With the bank’s continued focus on digitalization as well as long-term cost-cutting initiatives, it is expected that the Cost to income ratio will continue on a downward trend. And for this reason, Genghis recommends a BUY.


Standard Chartered Bank

Standard Chartered Bank of Kenya Plc (NSE: SCBK) announced a 50.9 percent y/y rise in 1H21 EPS to KES 12.91 from KES 8.56.

The improved performance is mainly due to an increase in Non-Interest Revenue (NIR) (+13.5 y/y) as well as a decline in pre-provision expenses (-5.5 percent y/y).

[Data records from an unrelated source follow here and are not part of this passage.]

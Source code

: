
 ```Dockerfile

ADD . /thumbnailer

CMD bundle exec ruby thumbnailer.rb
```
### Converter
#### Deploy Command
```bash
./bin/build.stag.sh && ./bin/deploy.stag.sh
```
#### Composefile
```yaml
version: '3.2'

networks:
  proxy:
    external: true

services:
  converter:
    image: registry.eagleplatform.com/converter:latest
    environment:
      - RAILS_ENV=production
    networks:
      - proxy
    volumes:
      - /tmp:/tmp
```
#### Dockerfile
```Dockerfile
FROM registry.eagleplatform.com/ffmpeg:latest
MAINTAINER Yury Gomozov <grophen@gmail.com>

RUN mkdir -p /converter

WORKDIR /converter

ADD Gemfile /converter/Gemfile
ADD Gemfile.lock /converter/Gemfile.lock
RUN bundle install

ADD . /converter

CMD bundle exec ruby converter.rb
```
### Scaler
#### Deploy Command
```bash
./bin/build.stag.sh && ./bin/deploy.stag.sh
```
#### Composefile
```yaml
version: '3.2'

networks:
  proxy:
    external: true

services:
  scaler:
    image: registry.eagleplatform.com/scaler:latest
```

Loan loss provisions fell significantly by 60.7 percent y/y to KES 638.5Mn as gross non-performing loans (NPLs) rose to KES 22.9Bn (+9.4 percent y/y).

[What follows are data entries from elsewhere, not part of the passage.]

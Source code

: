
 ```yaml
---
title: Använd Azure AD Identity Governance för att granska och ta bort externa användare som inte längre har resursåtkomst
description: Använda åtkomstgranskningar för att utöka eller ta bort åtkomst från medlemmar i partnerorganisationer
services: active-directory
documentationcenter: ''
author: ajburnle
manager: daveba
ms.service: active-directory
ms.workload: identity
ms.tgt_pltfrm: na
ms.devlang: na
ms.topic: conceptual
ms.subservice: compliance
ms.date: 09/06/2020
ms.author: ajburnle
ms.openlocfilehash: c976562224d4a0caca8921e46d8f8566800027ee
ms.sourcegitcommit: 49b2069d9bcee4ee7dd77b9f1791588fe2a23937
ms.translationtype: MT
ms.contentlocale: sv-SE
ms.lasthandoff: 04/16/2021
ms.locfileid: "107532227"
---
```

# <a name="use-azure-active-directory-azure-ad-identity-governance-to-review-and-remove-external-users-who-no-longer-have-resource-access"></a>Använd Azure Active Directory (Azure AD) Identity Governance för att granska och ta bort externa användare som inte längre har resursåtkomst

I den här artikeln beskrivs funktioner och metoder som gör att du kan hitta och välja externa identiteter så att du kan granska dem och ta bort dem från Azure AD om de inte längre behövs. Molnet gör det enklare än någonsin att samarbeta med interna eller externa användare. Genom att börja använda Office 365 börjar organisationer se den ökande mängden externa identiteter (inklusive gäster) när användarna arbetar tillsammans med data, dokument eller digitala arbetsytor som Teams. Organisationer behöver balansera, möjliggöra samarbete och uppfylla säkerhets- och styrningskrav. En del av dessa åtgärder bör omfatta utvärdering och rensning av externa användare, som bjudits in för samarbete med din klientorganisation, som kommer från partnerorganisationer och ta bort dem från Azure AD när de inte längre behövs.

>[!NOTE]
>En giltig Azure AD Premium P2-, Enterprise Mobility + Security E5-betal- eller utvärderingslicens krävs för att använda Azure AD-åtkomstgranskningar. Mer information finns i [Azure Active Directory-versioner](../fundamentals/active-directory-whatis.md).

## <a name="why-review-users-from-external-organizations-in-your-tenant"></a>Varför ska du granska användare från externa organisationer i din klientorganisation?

Net Interest income (NII) fell 3.0 percent y/y to KES 9.1Bn as the loan book contracted 3.0 percent y/y (+10.5 percent q/q) to KES 130.3Bn. Investment in government securities dropped marginally by 2.5 percent y/y (+0.5 percent q/q) to KES 98.7Bn as the Bank maintained a highly liquid balance sheet (70.1 percent).

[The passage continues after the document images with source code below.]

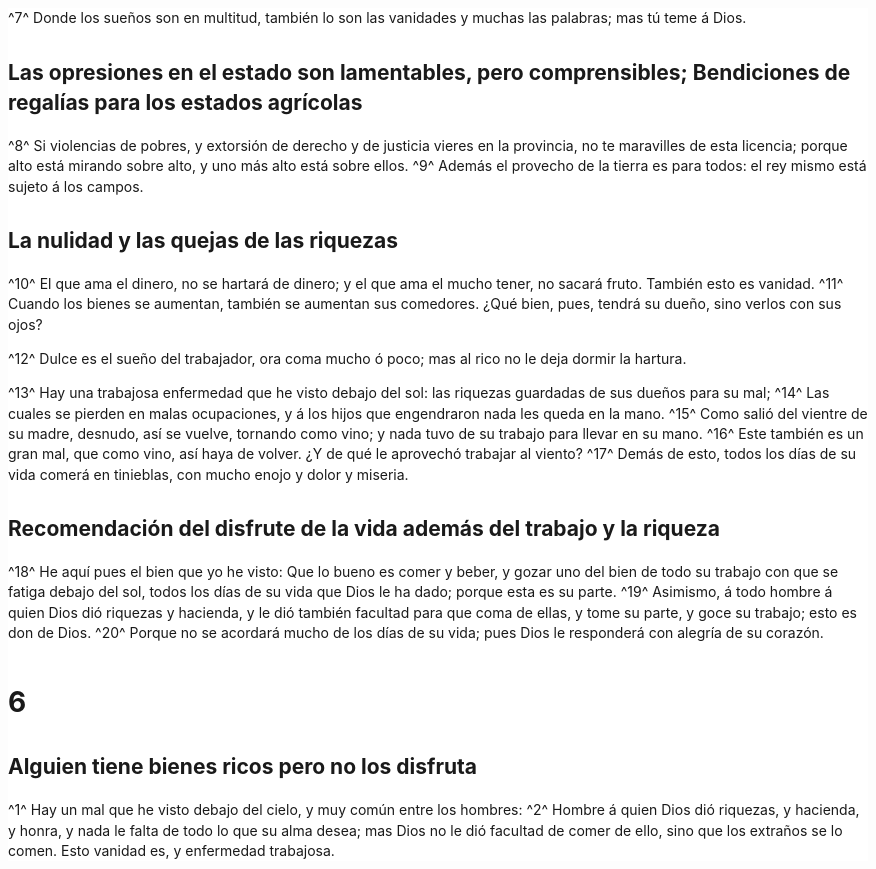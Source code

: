 ^7^ Donde los sueños son en multitud, también lo son las vanidades y muchas las palabras; mas tú teme á Dios.

## Las opresiones en el estado son lamentables, pero comprensibles; Bendiciones de regalías para los estados agrícolas
 
^8^ Si violencias de pobres, y extorsión de derecho y de justicia vieres en la provincia, no te maravilles de esta licencia; porque alto está mirando sobre alto, y uno más alto está sobre ellos. 
^9^ Además el provecho de la tierra es para todos: el rey mismo está sujeto á los campos.

## La nulidad y las quejas de las riquezas
 
^10^ El que ama el dinero, no se hartará de dinero; y el que ama el mucho tener, no sacará fruto. También esto es vanidad. 
^11^ Cuando los bienes se aumentan, también se aumentan sus comedores. ¿Qué bien, pues, tendrá su dueño, sino verlos con sus ojos?

 
^12^ Dulce es el sueño del trabajador, ora coma mucho ó poco; mas al rico no le deja dormir la hartura.

 
^13^ Hay una trabajosa enfermedad que he visto debajo del sol: las riquezas guardadas de sus dueños para su mal; 
^14^ Las cuales se pierden en malas ocupaciones, y á los hijos que engendraron nada les queda en la mano. 
^15^ Como salió del vientre de su madre, desnudo, así se vuelve, tornando como vino; y nada tuvo de su trabajo para llevar en su mano. 
^16^ Este también es un gran mal, que como vino, así haya de volver. ¿Y de qué le aprovechó trabajar al viento? 
^17^ Demás de esto, todos los días de su vida comerá en tinieblas, con mucho enojo y dolor y miseria.

## Recomendación del disfrute de la vida además del trabajo y la riqueza
 
^18^ He aquí pues el bien que yo he visto: Que lo bueno es comer y beber, y gozar uno del bien de todo su trabajo con que se fatiga debajo del sol, todos los días de su vida que Dios le ha dado; porque esta es su parte. 
^19^ Asimismo, á todo hombre á quien Dios dió riquezas y hacienda, y le dió también facultad para que coma de ellas, y tome su parte, y goce su trabajo; esto es don de Dios. 
^20^ Porque no se acordará mucho de los días de su vida; pues Dios le responderá con alegría de su corazón. 

# 6 
## Alguien tiene bienes ricos pero no los disfruta
^1^ Hay un mal que he visto debajo del cielo, y muy común entre los hombres: 
^2^ Hombre á quien Dios dió riquezas, y hacienda, y honra, y nada le falta de todo lo que su alma desea; mas Dios no le dió facultad de comer de ello, sino que los extraños se lo comen. Esto vanidad es, y enfermedad trabajosa.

Customer deposits rose to KES 278.2Bn (+8.5 percent y/y, +4.9 percent q/q) as the total assets stood at KES 345.6Bn (+5.6 percent y/y). Profit before Tax was reported at KES 6.8Bn, up 33.1 percent y/y.

Positives

  1. Improved operational efficiency, Cost-to-income (CTI) at 47.3 percent: The cost to income (CTI) ratio improved by 391bps y/y to 47.3 percent. The improvement is mainly due to a 60.7 percent y/y drop in loan loss provisions to KES 638.5Mn as well as a 5.5 percent y/y drop in operating expenses before provisions to KES 6.7Bn.

Operational efficiency was further enhanced by a decline in staff costs to KES 3.2Bn (-3.8 percent y/y), with other operating expenses falling 11.9 percent y/y to KES 2.5Bn. As the management continues investing in the digitization of services, CTI is expected to be cushioned by the increased use of electronic platforms. As of the end of FY2020, 90.0 percent of the transactions were taking place on alternate channels.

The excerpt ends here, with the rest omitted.